Friday, February 22, 2008

Clustered indexing and query performance

Last time I showed where partitioning could negatively impact performance, with one partitioned query being four times slower than a non-partitioned one when the data was partitioned by the same column as it was clustered by.  This time I’m going to show a way to get better performance by selecting a good clustered index. With the InnoDB, the create table primary key syntax encourages one to create the clustered index the same as the primary key. For transaction systems, in many cases, this makes sense.  But there are times, particularly for reporting systems, when this isn't advisable. 

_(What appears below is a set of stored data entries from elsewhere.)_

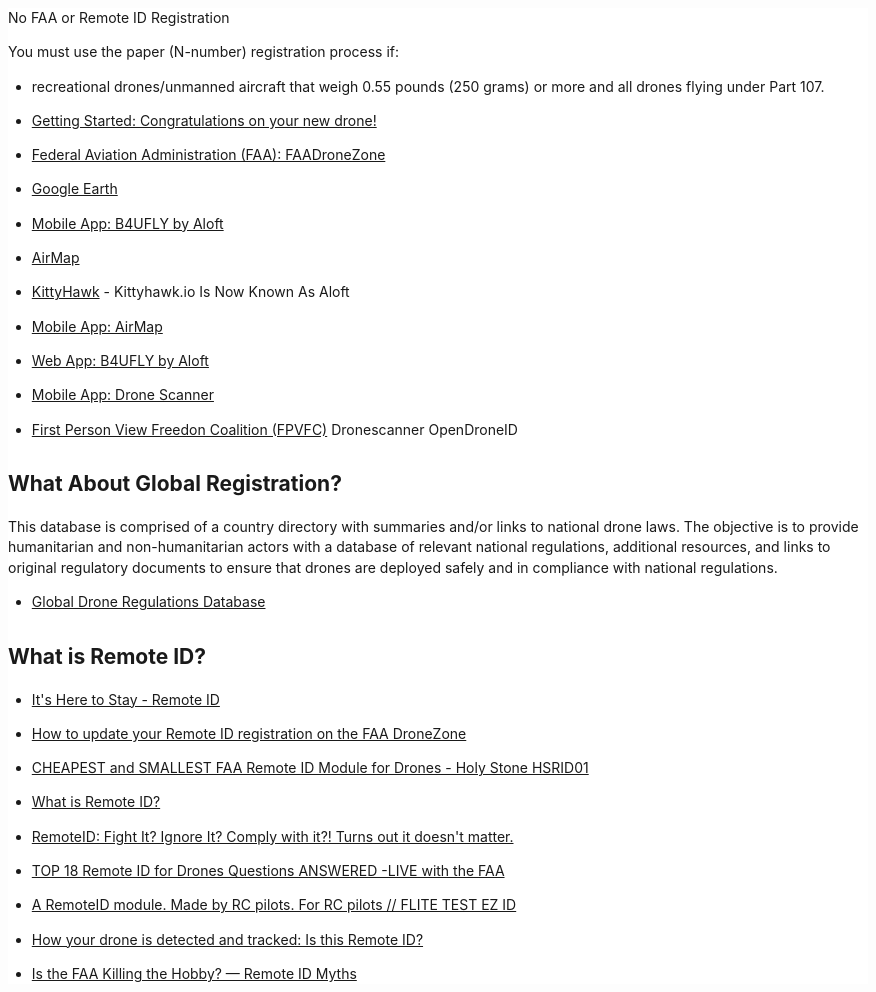 No FAA or Remote ID Registration

You must use the paper (N-number) registration process if:

* recreational drones/unmanned aircraft that weigh 0.55 pounds (250 grams) or more and all drones flying under Part 107.

* [Getting Started: Congratulations on your new drone!](https://www.faa.gov/uas/getting_started)
* [Federal Aviation Administration (FAA): FAADroneZone][09]
* [Google Earth](https://earth.google.com/web/@39.09654542,-77.58348664,109.58317213a,1000.00008892d,30.00000005y,0.00000024h,0t,0r/data=OgMKATA)
* [Mobile App: B4UFLY by Aloft](https://play.google.com/store/apps/details?id=gov.faa.b4ufly2&form=MY01SV&OCID=MY01SV)
* [AirMap](https://www.airmap.com/)
* [KittyHawk](https://www.aloft.ai/) - Kittyhawk.io Is Now Known As Aloft
* [Mobile App: AirMap](https://www.airmap.com/manage/operators/airmap-app-for-drones)
* [Web App: B4UFLY by Aloft](https://b4ufly.aloft.ai)
* [Mobile App: Drone Scanner](https://play.google.com/store/apps/details?id=cz.dronetag.dronescanner&hl=en_US&gl=US)
* [First Person View Freedon Coalition (FPVFC)](https://fpvfc.org/)
  Dronescanner
  OpenDroneID


## What About Global Registration?

This database is comprised of a country directory with summaries and/or links to national drone laws. The objective is to provide humanitarian and non-humanitarian actors with a database of relevant national regulations, additional resources, and links to original regulatory documents to ensure that drones are deployed safely and in compliance with national regulations.

* [Global Drone Regulations Database](https://droneregulations.info/)


## What is Remote ID?

* [It's Here to Stay - Remote ID](https://www.youtube.com/watch?v=DaAwNsViA-A)
* [How to update your Remote ID registration on the FAA DroneZone](https://www.youtube.com/watch?v=y-NPOopp93g)
* [CHEAPEST and SMALLEST FAA Remote ID Module for Drones - Holy Stone HSRID01](https://www.youtube.com/watch?v=CY4syImI9xg)

* [What is Remote ID?](https://drone-remote-id.com/)
* [RemoteID: Fight It? Ignore It? Comply with it?! Turns out it doesn't matter.](https://www.youtube.com/watch?v=Kt_uEgF5ikE&t=0s)
* [TOP 18 Remote ID for Drones Questions ANSWERED -LIVE with the FAA](https://www.youtube.com/watch?v=_GkvNlRYtqc)

* [A RemoteID module. Made by RC pilots. For RC pilots // FLITE TEST EZ ID](https://www.youtube.com/watch?v=l-gT53DdNHE)

* [How your drone is detected and tracked: Is this Remote ID?](https://www.youtube.com/watch?v=wB55Gq0X-rQ)

* [Is the FAA Killing the Hobby? — Remote ID Myths](https://www.youtube.com/watch?v=nwxyhRy--rE)


[01]: https://www.digitaltrends.com/cool-tech/history-of-drones/
[02]: https://thedroneracingleague.com/learn-more/
[04]: https://www.faa.gov/uas/recreational_flyers/knowledge_test_updates
[05]: https://www.faa.gov/uas/recreational_flyers/knowledge_test_updates#TAs
[06]: https://www.faa.gov/uas/recreational_flyers
[07]: https://www.ecfr.gov/current/title-14/chapter-I/subchapter-F/part-107
[08]: https://www.faa.gov/uas/getting_started/user_identification_tool
[09]: https://faadronezone-access.faa.gov/#/
[10]: https://www.faa.gov/uas/resources/community_engagement/no_drone_zone
[11]: https://www.faa.gov/uas/getting_started/remote_id/fria
[12]: https://www.faa.gov/uas/recreationalfliers/faa-recognized-community-based-organizations
[13]: https://udds-faa.opendata.arcgis.com/datasets/faa::recreational-flyer-fixed-sites/about
[14]: https://www.faa.gov/
[15]: https://www.tinywhoop.com/
[16]: https://www.fcc.gov/
[17]: https://www.arrl.org/ham-radio-licenses
[18]: https://hamradioprep.com/find-an-exam-near-you/
[19]: https://www.faa.gov/uas
[20]: https://www.youtube.com/@PilotInstitute/playlists
[21]: https://www.arrl.org/getting-your-technician-license
[22]: https://www.arrl.org/part-97-text
[23]: https://trust.pilotinstitute.com/
[24]: https://fpvfc.org/safety-guidelines
[25]: https://faa.maps.arcgis.com/apps/webappviewer/index.html?id=9c2e4406710048e19806ebf6a06754ad
[26]: https://fpvfc.org/laanc
[27]: https://www.faa.gov/uas/getting_started/laanc
[28]: https://fpvfc.org/fpv-frequency-chart
[29]: https://www.youtube.com/watch?v=6-yhHfuw1kI
[30]: https://www.dji.com/dji-fpv
[31]: https://pilotinstitute.com/course/recreational-flying-made-easy/
[32]: https://www.youtube.com/playlist?list=PLnYtsynU6-5gkolpPFRDmjicgSWSYliBh
[33]: https://trust.pilotinstitute.com/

To demonstrate this two similar tables will be created where the only difference is the indexing.  The below SQL shows an one of these tables, a 20 gig, 120 million rows tables, representing one year (about 10 million per month) of data.  This table is clustered by the primary key. 

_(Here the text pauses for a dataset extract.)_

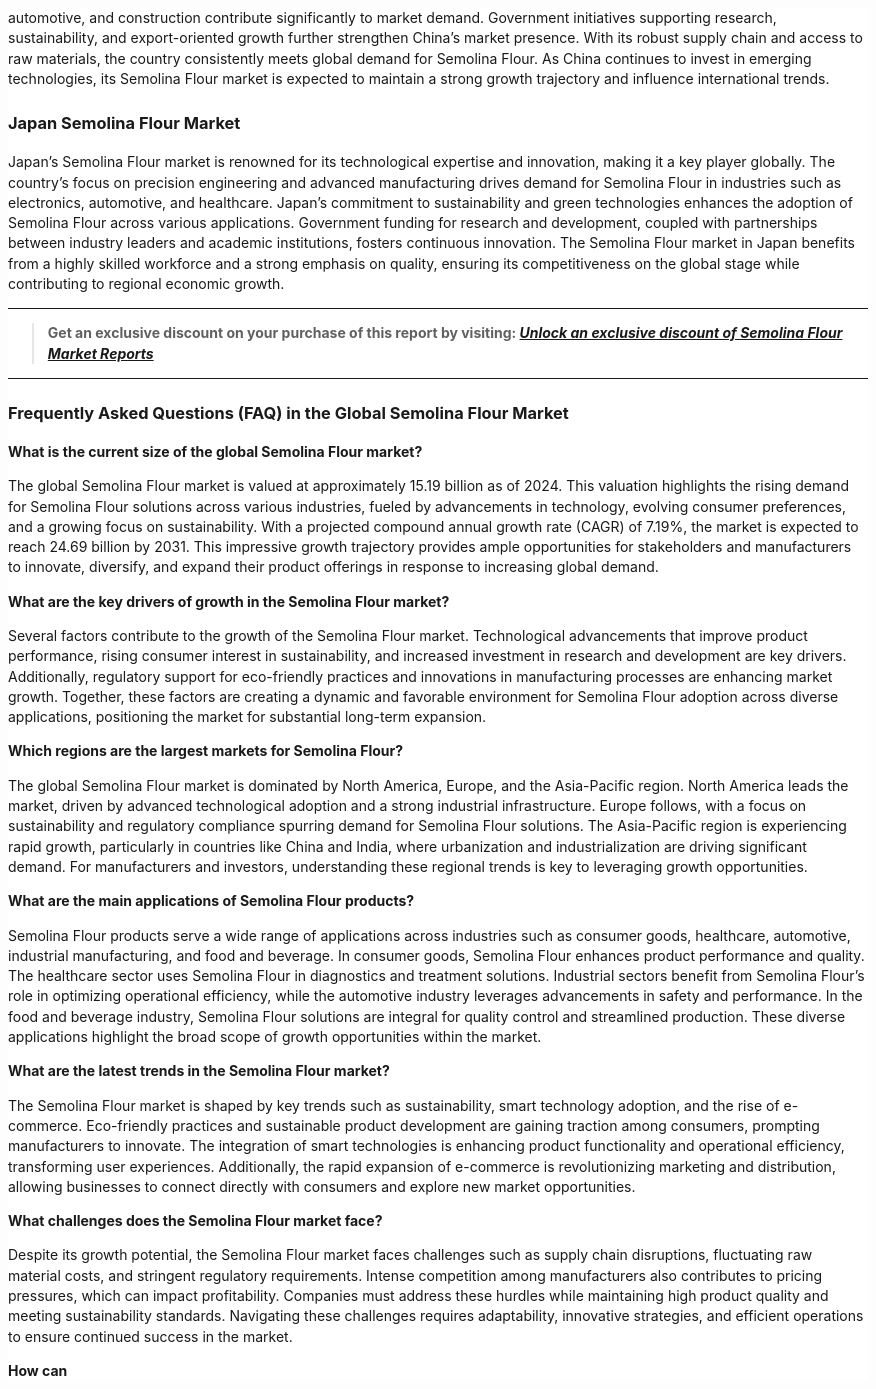 automotive, and construction contribute significantly to market demand. Government initiatives supporting research, sustainability, and export-oriented growth further strengthen China&rsquo;s market presence. With its robust supply chain and access to raw materials, the country consistently meets global demand for Semolina Flour. As China continues to invest in emerging technologies, its Semolina Flour market is expected to maintain a strong growth trajectory and influence international trends.</p><h3>Japan Semolina Flour Market</h3><p>Japan&rsquo;s Semolina Flour market is renowned for its technological expertise and innovation, making it a key player globally. The country&rsquo;s focus on precision engineering and advanced manufacturing drives demand for Semolina Flour in industries such as electronics, automotive, and healthcare. Japan&rsquo;s commitment to sustainability and green technologies enhances the adoption of Semolina Flour across various applications. Government funding for research and development, coupled with partnerships between industry leaders and academic institutions, fosters continuous innovation. The Semolina Flour market in Japan benefits from a highly skilled workforce and a strong emphasis on quality, ensuring its competitiveness on the global stage while contributing to regional economic growth.</p><hr /><blockquote><p><strong>Get an exclusive discount on your purchase of this report by visiting: <em><a href="://marketresearchpulse.com/ask-for-discount/13442?utm_source=Github&amp;utm_medium=026">Unlock an exclusive discount of Semolina Flour Market Reports</a></em>&nbsp;</strong></p></blockquote><hr /><h3>Frequently Asked Questions (FAQ) in the Global Semolina Flour Market</h3><p><strong>What is the current size of the global Semolina Flour market?</strong></p><p>The global Semolina Flour market is valued at approximately 15.19 billion as of 2024. This valuation highlights the rising demand for Semolina Flour solutions across various industries, fueled by advancements in technology, evolving consumer preferences, and a growing focus on sustainability. With a projected compound annual growth rate (CAGR) of 7.19%, the market is expected to reach 24.69 billion by 2031. This impressive growth trajectory provides ample opportunities for stakeholders and manufacturers to innovate, diversify, and expand their product offerings in response to increasing global demand.</p><p><strong>What are the key drivers of growth in the Semolina Flour market?</strong></p><p>Several factors contribute to the growth of the Semolina Flour market. Technological advancements that improve product performance, rising consumer interest in sustainability, and increased investment in research and development are key drivers. Additionally, regulatory support for eco-friendly practices and innovations in manufacturing processes are enhancing market growth. Together, these factors are creating a dynamic and favorable environment for Semolina Flour adoption across diverse applications, positioning the market for substantial long-term expansion.</p><p><strong>Which regions are the largest markets for Semolina Flour?</strong></p><p>The global Semolina Flour market is dominated by North America, Europe, and the Asia-Pacific region. North America leads the market, driven by advanced technological adoption and a strong industrial infrastructure. Europe follows, with a focus on sustainability and regulatory compliance spurring demand for Semolina Flour solutions. The Asia-Pacific region is experiencing rapid growth, particularly in countries like China and India, where urbanization and industrialization are driving significant demand. For manufacturers and investors, understanding these regional trends is key to leveraging growth opportunities.</p><p><strong>What are the main applications of Semolina Flour products?</strong></p><p>Semolina Flour products serve a wide range of applications across industries such as consumer goods, healthcare, automotive, industrial manufacturing, and food and beverage. In consumer goods, Semolina Flour enhances product performance and quality. The healthcare sector uses Semolina Flour in diagnostics and treatment solutions. Industrial sectors benefit from Semolina Flour&rsquo;s role in optimizing operational efficiency, while the automotive industry leverages advancements in safety and performance. In the food and beverage industry, Semolina Flour solutions are integral for quality control and streamlined production. These diverse applications highlight the broad scope of growth opportunities within the market.</p><p><strong>What are the latest trends in the Semolina Flour market?</strong></p><p>The Semolina Flour market is shaped by key trends such as sustainability, smart technology adoption, and the rise of e-commerce. Eco-friendly practices and sustainable product development are gaining traction among consumers, prompting manufacturers to innovate. The integration of smart technologies is enhancing product functionality and operational efficiency, transforming user experiences. Additionally, the rapid expansion of e-commerce is revolutionizing marketing and distribution, allowing businesses to connect directly with consumers and explore new market opportunities.</p><p><strong>What challenges does the Semolina Flour market face?</strong></p><p>Despite its growth potential, the Semolina Flour market faces challenges such as supply chain disruptions, fluctuating raw material costs, and stringent regulatory requirements. Intense competition among manufacturers also contributes to pricing pressures, which can impact profitability. Companies must address these hurdles while maintaining high product quality and meeting sustainability standards. Navigating these challenges requires adaptability, innovative strategies, and efficient operations to ensure continued success in the market.</p><p><strong>How can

create table SaleOrderCluster (

  orderId int not null,

  customerId int not null,

  productId int not null,

  productBigId int not null,

  unit int not null,

  purchaseAmount decimal(16,2) not null,

  purchaseCost decimal(16,2) not null,

  purchaseDate datetime not null,

  primary key (orderId),

  key idx_SaleOrderCluster_purchaseDate (purchaseDate),

  key idx_SaleOrderCluster_product (productId),

  key idx_SaleOrderCluster_customer (customerId),

  constraint pf_SaleOrderCluster_customer foreign key (customerId) references Customer (customerId),

  constraint pf_SaleOrderCluster_product foreign key (productId) references Product (productId)

) ENGINE=InnoDB

 

But in other cases, it makes sense to cluster the data on another key. In this case, the primary key of purchasedate is used to cluster the data by date as many queries scan a range of dates. There is still the need for a constraint on the orderId column, so a unique index is created on this column. This SQL creates the 28 gig, 120 million row table.  Note that the larger clustered index results in a noticeably larger disk utilization than the previous table (28 vs 20 gig). This is because all the other indexes point to the clustered index, which means the large clustered index increases the size of all the other indexes.  In both cases the table is much larger than the 4 gig of memory assigned to MySQL.

 

CREATE TABLE  Sale (

  orderId int not null,

  customerId int(11) not null,

  productId int(11) not null,

  productBigId int(11) not null,

  unit int(11) not null,

  purchaseAmount decimal(16,2) not null,

  purchaseCost decimal(16,2) not null,

  purchaseDate datetime not null,

  primary key  (purchaseDate,orderId),

  unique key idx_sale_order (orderId),

  key pf_sale_product (productId),

  key pf_sale_customer (customerId),

  constraint pf_sale_customer foreign key (customerId)  references Customer (customerId),

  constraint pf_sale_product foreign key (productId)  references  Product (productId)

) ENGINE=InnoDB

 

The only difference between these two table is which column is the clustered index.  To test the performance of these two indexes this stored procedure is used to see how fast a single row lookup executed. 

 

CREATE PROCEDURE testClusterSpeed()

begin

    declare vorderId INT default 0;

    declare loopcounter INT default 0;

    declare vcustomerId INT default 0;

    repeat

        set loopcounter = loopcounter + 1;

        set vorderId  = floor(1 + (rand()*120000000));

        set vcustomerId = (select customerId from SaleOrderCluster where orderId = vorderId);

    until loopcounter > 1000000

    end repeat;

end

The execution plan show it uses the clustered index to find the data.  The procedure took 983 seconds to query the data. 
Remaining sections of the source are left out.